Saturday, January 23, 2010

Pilot in Command

I'm going to get this blog rolling again by telling some stories from important flights I've had in the last few years. By "important" I just mean the flight taught me something about flying or life in general. I've been fortunate enough to have a few of these aerial "ah-ha" moments, especially recently.

This past Thanksgiving we were visiting my wife's side of the family in the Salt Lake Valley. The weather was pretty good, and I somehow managed to talk them all into thinking it would be fun if I got checked out in an old rental 172 and took everybody for rides. Tuesday I did the rental checkout, and afterwards went for a quick spin with my wife, and then with her parents.

Thursday, in addition to being Turkey Day, was my nephew's thirteenth birthday. I'd arranged with his parents to take him and my wife's brother for an airplane ride to celebrate. My plan was to fly from South Valley (U42) to Spanish Fork, on the south side of Provo.

On Wednesday night, as I thought about the flight the next day, a nagging voice came to my mind with startling clarity. "What gives you the right?" it said. "Are you out of your mind, Dave? You're expecting your sister-in-law to trust you to take her oldest son up in that little deathtrap?

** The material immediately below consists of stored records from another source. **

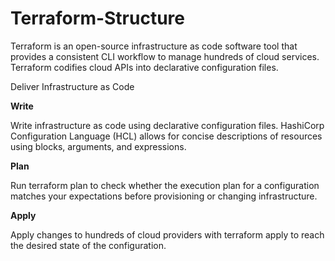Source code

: # Terraform-Structure
Terraform is an open-source infrastructure as code software tool that provides a consistent CLI workflow to manage hundreds of cloud services. Terraform codifies cloud APIs into declarative configuration files.

Deliver Infrastructure as Code

<b>Write</b>

Write infrastructure as code using declarative configuration files. HashiCorp Configuration Language (HCL) allows for concise descriptions of resources using blocks, arguments, and expressions.

<b>Plan</b>

Run terraform plan to check whether the execution plan for a configuration matches your expectations before provisioning or changing infrastructure.

<b>Apply</b>

Apply changes to hundreds of cloud providers with terraform apply to reach the desired state of the configuration.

You hardly ever fly those things. You don't know what you're doing. You could get killed, or worse, get him killed! Then what would you say?"

It didn't take me long to answer the irrational doubt, but in the process I had to say some things I needed to hear. "Of course we're not going to get killed," I said. "I am a professional pilot. I may not get as much experience as I'd like in this particular model of aircraft, but it doesn't matter. I am a pilot, and the Cessna is a machine. It will do whatever I tell it to do. I have trained myself for this. I am the Pilot in Command."

I spent a good deal of time that night poring over charts and satellite images, until I was certain I could find my way to the Spanish Fork airport and back without any help. I planned the altitudes at which I would fly to avoid the invisible upside-down wedding cake of controlled airspace surrounding Salt Lake International Airport. I planned the point at which I would call the control tower at the airport in Provo to ask permission to fly through its airspace. I called the Spanish Fork airport to ask if there were any unpublished notices I needed to be aware of. There would be no surprises. Even though I had never flown to the Spanish Fork airport, it would be familiar enough to me when I got there.

The flight went exactly as planned. I knew how the aircraft would perform, and together we flew precisely the route I decided the night before. Had the engine stopped at any point during the flight, we would have been able to land safely because I knew what to do and I was always ready for it.

My passengers' trust in me was not misplaced. The little airplane did not fly fifty miles to a foreign airport and return safely by chance. I flew it. I ignored the nagging voice of doubt, warning of unknowable danger, because it was wrong. It said, simply, "Stay home. Flying is too dangerous, especially with someone else's kid on board." I said again to the doubt, as I clicked off the master switch and listened to the gyros in the instrument panel spinning down, "See? If I had listened to you, I would never have known what it felt like today to glide down a final approach and stroke my wheels like paint brushes on this runway."

Flying is not nearly so dangerous to the soul as a life of cowardice, wallowing in the security of the familiar ground.

2 comments:

Sherise said...

I never doubted you for a moment, Dave--I felt just fine about trusting you with the safety and well-being of my oldest child. (And myself, for that shorter flight!) I'll fly with you any time!

Mike said...

Reading about your experiences flying is like delving into your psyche. Fascinating stuff, Dave.